219

I have a task to match floating point numbers. I have written the following regular expression for it:

[-+]?[0-9]*\.?[0-9]*

But, it returns an error:

Invalid escape sequence (valid ones are  \b  \t  \n  \f  \r  \"  \'  \\ )

As per my knowledge, we need to use an escape character for the . also. Please correct me where I am wrong.

8
  • 13
    What language is this regex used in? Commented Sep 28, 2012 at 15:34
  • 6
    @JDB - Why are you giving away 100 points for a number/float regex? The standard has always been (?:\d+(?:\.\d*)?|\.\d+) and has been posted ad infinitum on SO... Commented Feb 22, 2018 at 17:42
  • 1
    see also stackoverflow.com/questions/638565/… Commented Feb 27, 2018 at 4:24
  • 6
    [-+]?([0-9]*[.])?[0-9]+([eE][-+]?\d+)? if you want to catch exponential notation too, e,g, 3.023e-23 Commented Aug 2, 2019 at 17:26
  • In some languages like Java or C++, the backslash must be escaped. So to get the regex "\.", you would use the string "\\.". Python gets around this by using raw strings. Commented Jan 10, 2020 at 20:32

22 Answers 22

470

TL;DR

Use [.] instead of \. and [0-9] instead of \d to avoid escaping issues in some languages (like Java).

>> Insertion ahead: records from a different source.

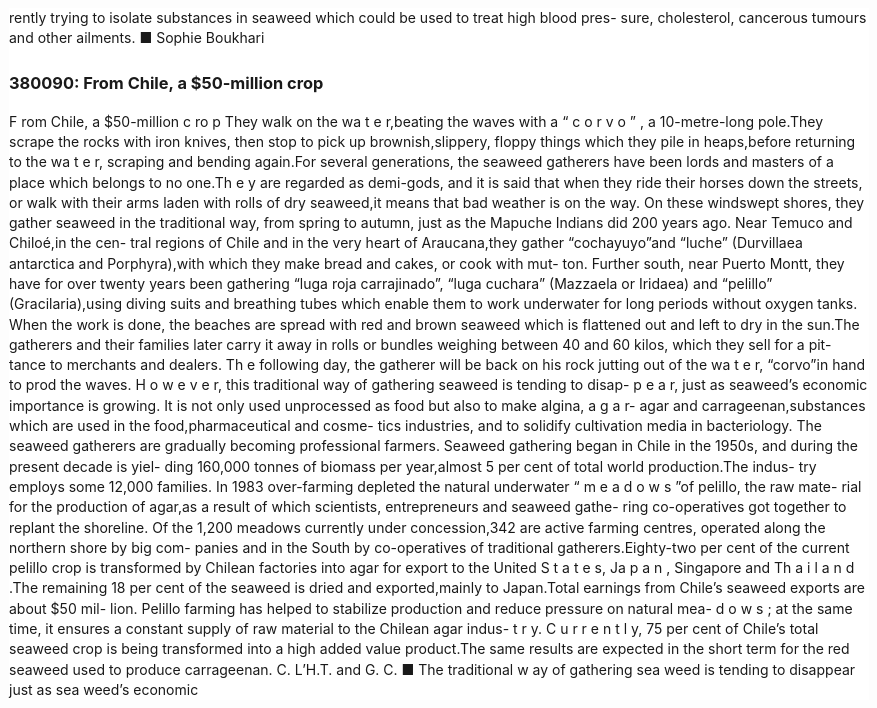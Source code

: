 rently trying to isolate substances in seaweed
which could be used to treat high blood pres-
sure, cholesterol, cancerous tumours and other
ailments. ■
Sophie Boukhari

### 380090: From Chile, a $50-million crop

F rom Chile,
a $50-million c ro p
They walk on the wa t e r,beating the waves with a “ c o r v o ” , a 10-metre-long pole.They scrape
the rocks with iron knives, then stop to pick up brownish,slippery, floppy things which they
pile in heaps,before returning to the wa t e r, scraping and bending again.For several generations,
the seaweed gatherers have been lords and masters of a place which belongs to no one.Th e y
are regarded as demi-gods, and it is said that when they ride their horses down the streets,
or walk with their arms laden with rolls of dry seaweed,it means that bad weather is on the
way.
On these windswept shores, they gather seaweed in the traditional way, from spring to
autumn, just as the Mapuche Indians did 200 years ago. Near Temuco and Chiloé,in the cen-
tral regions of Chile and in the very heart of Araucana,they gather “cochayuyo”and “luche”
(Durvillaea antarctica and Porphyra),with which they make bread and cakes, or cook with mut-
ton. Further south, near Puerto Montt, they have for over twenty years been gathering “luga
roja carrajinado”, “luga cuchara” (Mazzaela or Iridaea) and “pelillo” (Gracilaria),using diving
suits and breathing tubes which enable them to work underwater for long periods without
oxygen tanks.
When the work is done, the beaches are spread with red and brown seaweed which is
flattened out and left to dry in the sun.The gatherers and their families later carry it away in
rolls or bundles weighing between 40
and 60 kilos, which they sell for a pit-
tance to merchants and dealers. Th e
following day, the gatherer will be back
on his rock jutting out of the wa t e r,
“corvo”in hand to prod the waves.
H o w e v e r, this traditional way of
gathering seaweed is tending to disap-
p e a r, just as seaweed’s economic
importance is growing. It is not only used unprocessed as food but also to make algina, a g a r-
agar and carrageenan,substances which are used in the food,pharmaceutical and cosme-
tics industries, and to solidify cultivation media in bacteriology. The seaweed gatherers are
gradually becoming professional farmers.
Seaweed gathering began in Chile in the 1950s, and during the present decade is yiel-
ding 160,000 tonnes of biomass per year,almost 5 per cent of total world production.The indus-
try employs some 12,000 families.
In 1983 over-farming depleted the natural underwater “ m e a d o w s ”of pelillo, the raw mate-
rial for the production of agar,as a result of which scientists, entrepreneurs and seaweed gathe-
ring co-operatives got together to replant the shoreline. Of the 1,200 meadows currently under
concession,342 are active farming centres, operated along the northern shore by big com-
panies and in the South by co-operatives of traditional gatherers.Eighty-two per cent of the
current pelillo crop is transformed by Chilean factories into agar for export to the United
S t a t e s, Ja p a n , Singapore and Th a i l a n d .The remaining 18 per cent of the seaweed is dried and
exported,mainly to Japan.Total earnings from Chile’s seaweed exports are about $50 mil-
lion.
Pelillo farming has helped to stabilize production and reduce pressure on natural mea-
d o w s ; at the same time, it ensures a constant supply of raw material to the Chilean agar indus-
t r y. C u r r e n t l y, 75 per cent of Chile’s total seaweed crop is being transformed into a high
added value product.The same results are expected in the short term for the red seaweed used
to produce carrageenan.
C. L’H.T. and G. C. ■
The traditional w ay of
gathering sea weed is
tending to disappear just
as sea weed’s economic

Thanks to the nameless one for originally recognizing this.

One relatively simple pattern for matching a floating point number in a larger string is:

[+-]?([0-9]*[.])?[0-9]+

This will match:

  • 123
  • 123.456
  • .456

See a working example

If you also want to match 123. (a period with no decimal part), then you'll need a slightly longer expression:

[+-]?([0-9]+([.][0-9]*)?|[.][0-9]+)

See pkeller's answer for a fuller explanation of this pattern

If you want to include a wider spectrum of numbers, including scientific notation and non-decimal numbers such as hex and octal, see my answer to How do I identify if a string is a number?.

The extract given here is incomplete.